• _Task statement_: Show every line below where "width" appears.

┌─ Records shown

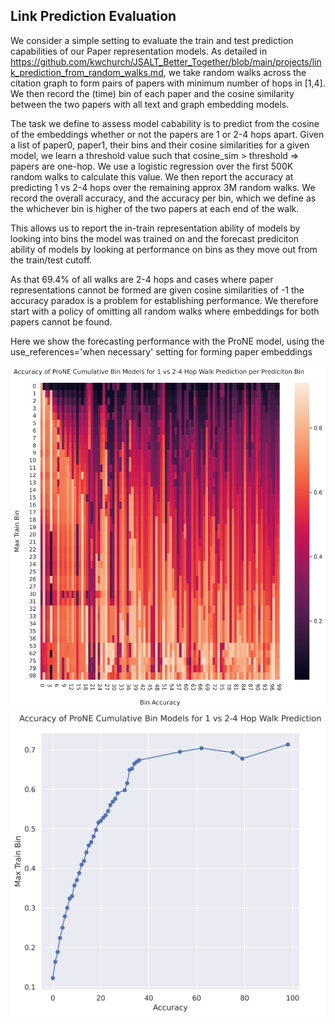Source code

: ## Link Prediction Evaluation

We consider a simple setting to evaluate the train and test prediction capabilities of our Paper representation models.
As detailed in https://github.com/kwchurch/JSALT_Better_Together/blob/main/projects/link_prediction_from_random_walks.md, we take random walks across the citation graph to form pairs of papers with minimum number of hops in [1,4]. We then record the (time) bin of each paper and the cosine similarity between the two papers with all text and graph embedding models. 

The task we define to assess model cabability is to predict from the cosine of the embeddings whether or not the papers are 1 or 2-4 hops apart. Given a list of paper0, paper1, their bins and their cosine similarities for a given model, we learn a threshold value such that cosine_sim > threshold => papers are one-hop. We use a logistic regression over the first 500K random walks to calculate this value. We then report the accuracy at predicting 1 vs 2-4 hops over the remaining approx 3M random walks. We record the overall accuracy, and the accuracy per bin, which we define as the whichever bin is higher of the two papers at each end of the walk.

This allows us to report the in-train representation ability of models by looking into bins the model was trained on and the forecast prediciton ability of models by looking at performance on bins as they move out from the train/test cutoff. 

As that 69.4% of all walks are 2-4 hops and cases where paper representations cannot be formed are given cosine similarities of -1 the accuracy paradox is a problem for establishing performance. We therefore start with a policy of omitting all random walks where embeddings for both papers cannot be found.

Here we show the forecasting performance with the ProNE model, using the use_references='when necessary' setting for forming paper embeddings 

<img src="prone_when_necessary_heatmap.jpg" alt="Heatmap Plot of ProNE Forecasting" width="600" />
<img src="prone_when_necessary_lineplot.jpg" alt="Training Bins vs Overall Accuracy" width="600" />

└─

• _Result for this exercise_:
<img src="prone_when_necessary_heatmap.jpg" alt="Heatmap Plot of ProNE Forecasting" width="600" />
<img src="prone_when_necessary_lineplot.jpg" alt="Training Bins vs Overall Accuracy" width="600" />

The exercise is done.